=== Task directions ===
Track down each line below containing the string "但是也比较有" and copy it.

--- START ---

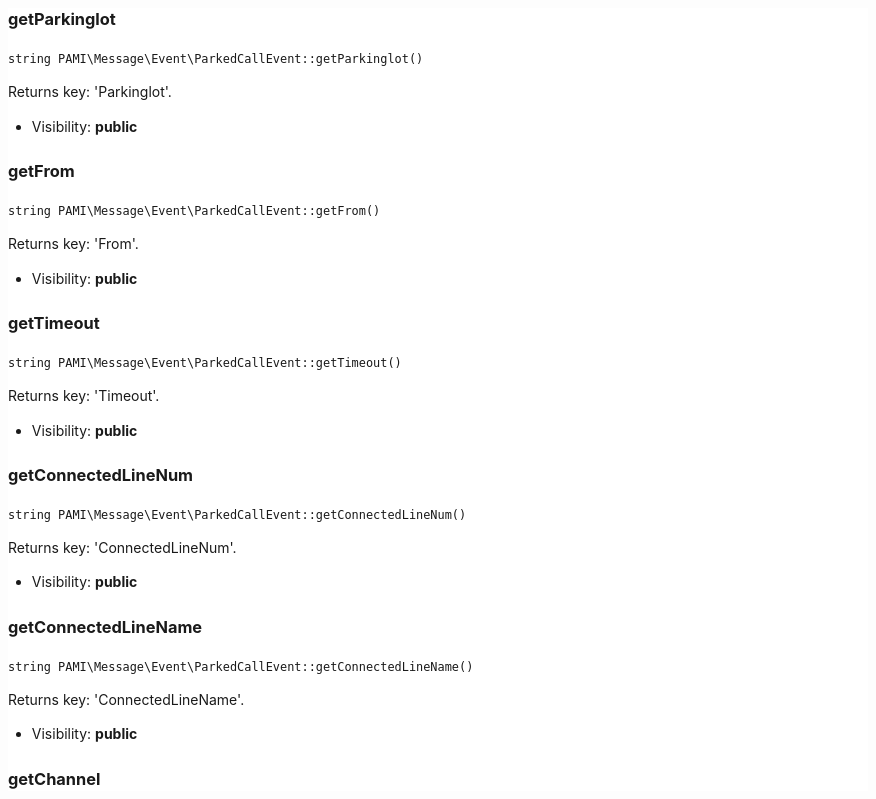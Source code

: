 
### getParkinglot

    string PAMI\Message\Event\ParkedCallEvent::getParkinglot()

Returns key: 'Parkinglot'.



* Visibility: **public**




### getFrom

    string PAMI\Message\Event\ParkedCallEvent::getFrom()

Returns key: 'From'.



* Visibility: **public**




### getTimeout

    string PAMI\Message\Event\ParkedCallEvent::getTimeout()

Returns key: 'Timeout'.



* Visibility: **public**




### getConnectedLineNum

    string PAMI\Message\Event\ParkedCallEvent::getConnectedLineNum()

Returns key: 'ConnectedLineNum'.



* Visibility: **public**




### getConnectedLineName

    string PAMI\Message\Event\ParkedCallEvent::getConnectedLineName()

Returns key: 'ConnectedLineName'.



* Visibility: **public**




### getChannel
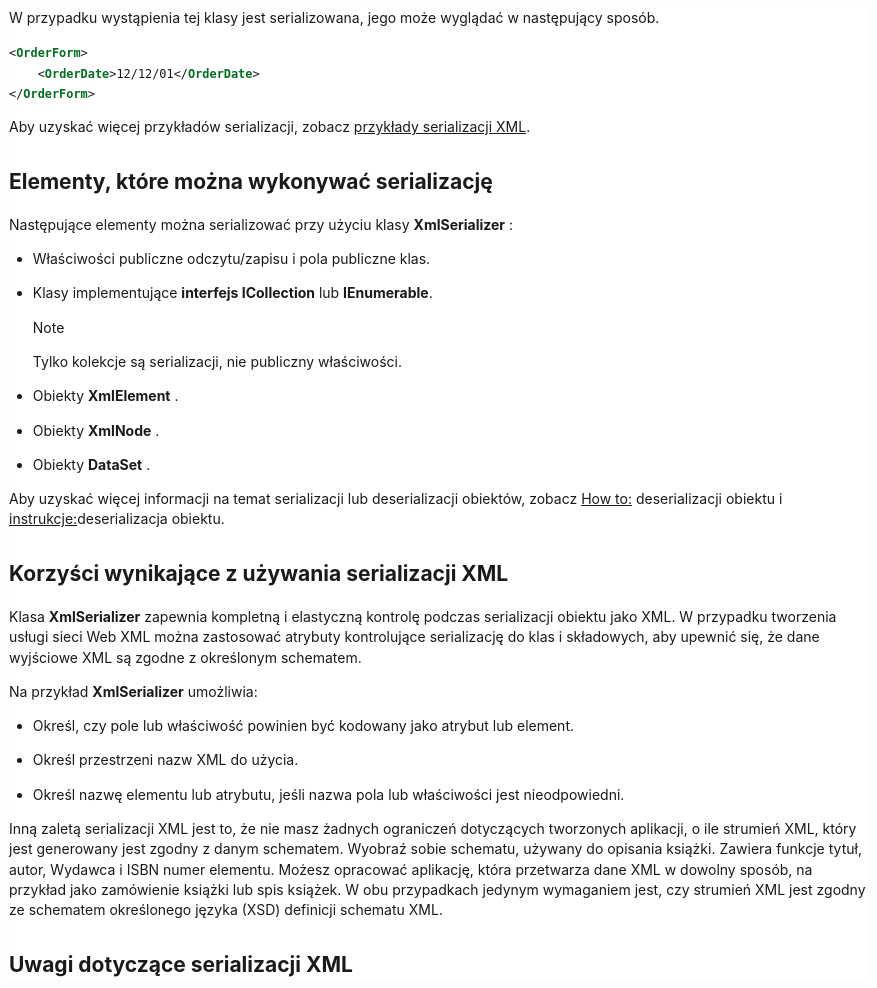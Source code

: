 W przypadku wystąpienia tej klasy jest serializowana, jego może wyglądać w następujący sposób.

```xml
<OrderForm>
    <OrderDate>12/12/01</OrderDate>
</OrderForm>
```

Aby uzyskać więcej przykładów serializacji, zobacz [przykłady serializacji XML](examples-of-xml-serialization.md).

## <a name="items-that-can-be-serialized"></a>Elementy, które można wykonywać serializację

Następujące elementy można serializować przy użyciu klasy **XmlSerializer** :

- Właściwości publiczne odczytu/zapisu i pola publiczne klas.

- Klasy implementujące **interfejs ICollection** lub **IEnumerable**.

  > [!NOTE]
  > Tylko kolekcje są serializacji, nie publiczny właściwości.

- Obiekty **XmlElement** .

- Obiekty **XmlNode** .

- Obiekty **DataSet** .

 Aby uzyskać więcej informacji na temat serializacji lub deserializacji obiektów, zobacz [How to:](how-to-serialize-an-object.md) deserializacji obiektu i [instrukcje:](how-to-deserialize-an-object.md)deserializacja obiektu.

## <a name="advantages-of-using-xml-serialization"></a>Korzyści wynikające z używania serializacji XML

Klasa **XmlSerializer** zapewnia kompletną i elastyczną kontrolę podczas serializacji obiektu jako XML. W przypadku tworzenia usługi sieci Web XML można zastosować atrybuty kontrolujące serializację do klas i składowych, aby upewnić się, że dane wyjściowe XML są zgodne z określonym schematem.

Na przykład **XmlSerializer** umożliwia:

- Określ, czy pole lub właściwość powinien być kodowany jako atrybut lub element.

- Określ przestrzeni nazw XML do użycia.

- Określ nazwę elementu lub atrybutu, jeśli nazwa pola lub właściwości jest nieodpowiedni.

Inną zaletą serializacji XML jest to, że nie masz żadnych ograniczeń dotyczących tworzonych aplikacji, o ile strumień XML, który jest generowany jest zgodny z danym schematem. Wyobraź sobie schematu, używany do opisania książki. Zawiera funkcje tytuł, autor, Wydawca i ISBN numer elementu. Możesz opracować aplikację, która przetwarza dane XML w dowolny sposób, na przykład jako zamówienie książki lub spis książek. W obu przypadkach jedynym wymaganiem jest, czy strumień XML jest zgodny ze schematem określonego języka (XSD) definicji schematu XML.

## <a name="xml-serialization-considerations"></a>Uwagi dotyczące serializacji XML
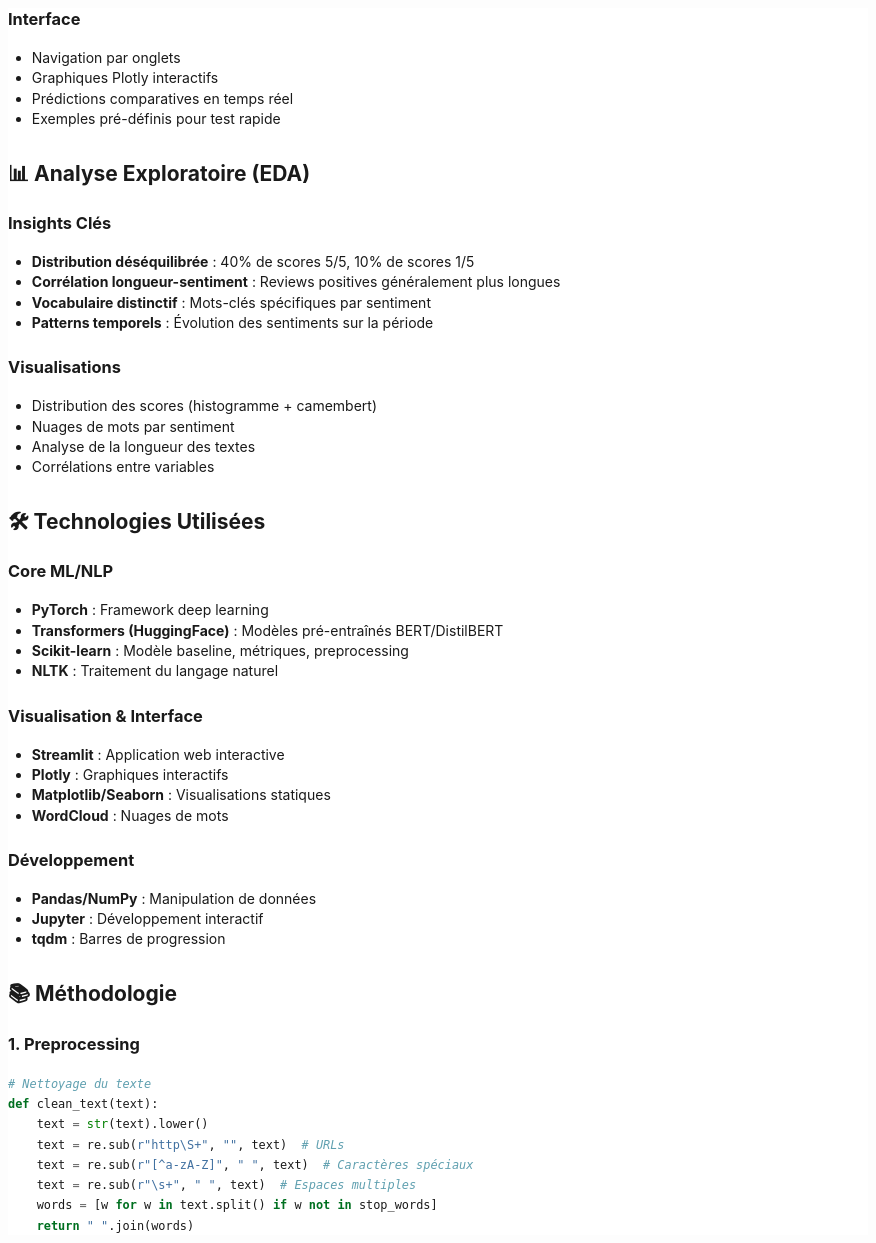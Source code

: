 ### Interface
- Navigation par onglets
- Graphiques Plotly interactifs
- Prédictions comparatives en temps réel
- Exemples pré-définis pour test rapide

## 📊 Analyse Exploratoire (EDA)

### Insights Clés
- **Distribution déséquilibrée** : 40% de scores 5/5, 10% de scores 1/5
- **Corrélation longueur-sentiment** : Reviews positives généralement plus longues
- **Vocabulaire distinctif** : Mots-clés spécifiques par sentiment
- **Patterns temporels** : Évolution des sentiments sur la période

### Visualisations
- Distribution des scores (histogramme + camembert)
- Nuages de mots par sentiment
- Analyse de la longueur des textes
- Corrélations entre variables

## 🛠️ Technologies Utilisées

### Core ML/NLP
- **PyTorch** : Framework deep learning
- **Transformers (HuggingFace)** : Modèles pré-entraînés BERT/DistilBERT
- **Scikit-learn** : Modèle baseline, métriques, preprocessing
- **NLTK** : Traitement du langage naturel

### Visualisation & Interface
- **Streamlit** : Application web interactive
- **Plotly** : Graphiques interactifs
- **Matplotlib/Seaborn** : Visualisations statiques
- **WordCloud** : Nuages de mots

### Développement
- **Pandas/NumPy** : Manipulation de données
- **Jupyter** : Développement interactif
- **tqdm** : Barres de progression

## 📚 Méthodologie

### 1. Preprocessing
```python
# Nettoyage du texte
def clean_text(text):
    text = str(text).lower()
    text = re.sub(r"http\S+", "", text)  # URLs
    text = re.sub(r"[^a-zA-Z]", " ", text)  # Caractères spéciaux
    text = re.sub(r"\s+", " ", text)  # Espaces multiples
    words = [w for w in text.split() if w not in stop_words]
    return " ".join(words)
```
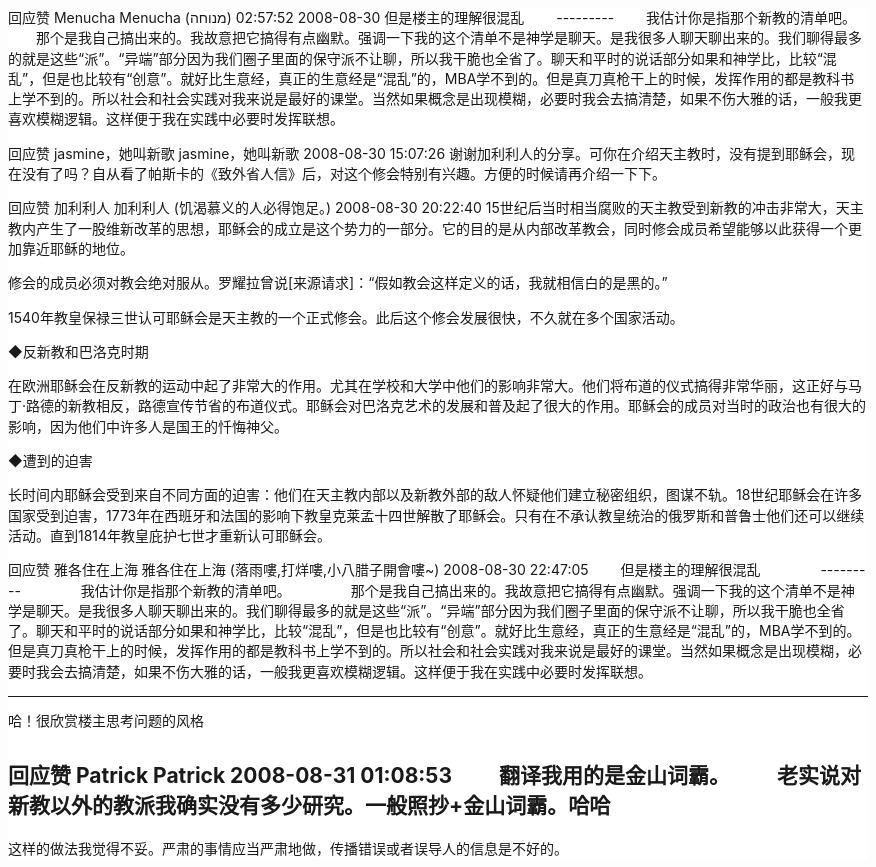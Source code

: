 回应赞
Menucha
Menucha (מנוחה) 2008-08-30 02:57:52
但是楼主的理解很混乱 
　　--------- 
　　我估计你是指那个新教的清单吧。 
　　那个是我自己搞出来的。我故意把它搞得有点幽默。强调一下我的这个清单不是神学是聊天。是我很多人聊天聊出来的。我们聊得最多的就是这些“派”。“异端”部分因为我们圈子里面的保守派不让聊，所以我干脆也全省了。聊天和平时的说话部分如果和神学比，比较“混乱”，但是也比较有“创意”。就好比生意经，真正的生意经是“混乱”的，MBA学不到的。但是真刀真枪干上的时候，发挥作用的都是教科书上学不到的。所以社会和社会实践对我来说是最好的课堂。当然如果概念是出现模糊，必要时我会去搞清楚，如果不伤大雅的话，一般我更喜欢模糊逻辑。这样便于我在实践中必要时发挥联想。

回应赞
jasmine，她叫新歌
jasmine，她叫新歌 2008-08-30 15:07:26
谢谢加利利人的分享。可你在介绍天主教时，没有提到耶稣会，现在没有了吗？自从看了帕斯卡的《致外省人信》后，对这个修会特别有兴趣。方便的时候请再介绍一下下。

回应赞
加利利人
加利利人 (饥渴慕义的人必得饱足。) 2008-08-30 20:22:40
15世纪后当时相当腐败的天主教受到新教的冲击非常大，天主教内产生了一股维新改革的思想，耶稣会的成立是这个势力的一部分。它的目的是从内部改革教会，同时修会成员希望能够以此获得一个更加靠近耶稣的地位。 

修会的成员必须对教会绝对服从。罗耀拉曾说[来源请求]：“假如教会这样定义的话，我就相信白的是黑的。” 

1540年教皇保禄三世认可耶稣会是天主教的一个正式修会。此后这个修会发展很快，不久就在多个国家活动。 

◆反新教和巴洛克时期 

在欧洲耶稣会在反新教的运动中起了非常大的作用。尤其在学校和大学中他们的影响非常大。他们将布道的仪式搞得非常华丽，这正好与马丁·路德的新教相反，路德宣传节省的布道仪式。耶稣会对巴洛克艺术的发展和普及起了很大的作用。耶稣会的成员对当时的政治也有很大的影响，因为他们中许多人是国王的忏悔神父。 

◆遭到的迫害 

长时间内耶稣会受到来自不同方面的迫害：他们在天主教内部以及新教外部的敌人怀疑他们建立秘密组织，图谋不轨。18世纪耶稣会在许多国家受到迫害，1773年在西班牙和法国的影响下教皇克莱孟十四世解散了耶稣会。只有在不承认教皇统治的俄罗斯和普鲁士他们还可以继续活动。直到1814年教皇庇护七世才重新认可耶稣会。 

回应赞
雅各住在上海
雅各住在上海 (落雨嘍,打烊嘍,小八腊子開會嘍~) 2008-08-30 22:47:05
　　但是楼主的理解很混乱 
　　　　--------- 
　　　　我估计你是指那个新教的清单吧。 
　　　　那个是我自己搞出来的。我故意把它搞得有点幽默。强调一下我的这个清单不是神学是聊天。是我很多人聊天聊出来的。我们聊得最多的就是这些“派”。“异端”部分因为我们圈子里面的保守派不让聊，所以我干脆也全省了。聊天和平时的说话部分如果和神学比，比较“混乱”，但是也比较有“创意”。就好比生意经，真正的生意经是“混乱”的，MBA学不到的。但是真刀真枪干上的时候，发挥作用的都是教科书上学不到的。所以社会和社会实践对我来说是最好的课堂。当然如果概念是出现模糊，必要时我会去搞清楚，如果不伤大雅的话，一般我更喜欢模糊逻辑。这样便于我在实践中必要时发挥联想。 

--------- 

哈！很欣赏楼主思考问题的风格

回应赞
Patrick
Patrick 2008-08-31 01:08:53
　　翻译我用的是金山词霸。 
　　老实说对新教以外的教派我确实没有多少研究。一般照抄+金山词霸。哈哈 
------------ 
这样的做法我觉得不妥。严肃的事情应当严肃地做，传播错误或者误导人的信息是不好的。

--- END ---

=== Exercise response ===
　　那个是我自己搞出来的。我故意把它搞得有点幽默。强调一下我的这个清单不是神学是聊天。是我很多人聊天聊出来的。我们聊得最多的就是这些“派”。“异端”部分因为我们圈子里面的保守派不让聊，所以我干脆也全省了。聊天和平时的说话部分如果和神学比，比较“混乱”，但是也比较有“创意”。就好比生意经，真正的生意经是“混乱”的，MBA学不到的。但是真刀真枪干上的时候，发挥作用的都是教科书上学不到的。所以社会和社会实践对我来说是最好的课堂。当然如果概念是出现模糊，必要时我会去搞清楚，如果不伤大雅的话，一般我更喜欢模糊逻辑。这样便于我在实践中必要时发挥联想。
　　　　那个是我自己搞出来的。我故意把它搞得有点幽默。强调一下我的这个清单不是神学是聊天。是我很多人聊天聊出来的。我们聊得最多的就是这些“派”。“异端”部分因为我们圈子里面的保守派不让聊，所以我干脆也全省了。聊天和平时的说话部分如果和神学比，比较“混乱”，但是也比较有“创意”。就好比生意经，真正的生意经是“混乱”的，MBA学不到的。但是真刀真枪干上的时候，发挥作用的都是教科书上学不到的。所以社会和社会实践对我来说是最好的课堂。当然如果概念是出现模糊，必要时我会去搞清楚，如果不伤大雅的话，一般我更喜欢模糊逻辑。这样便于我在实践中必要时发挥联想。 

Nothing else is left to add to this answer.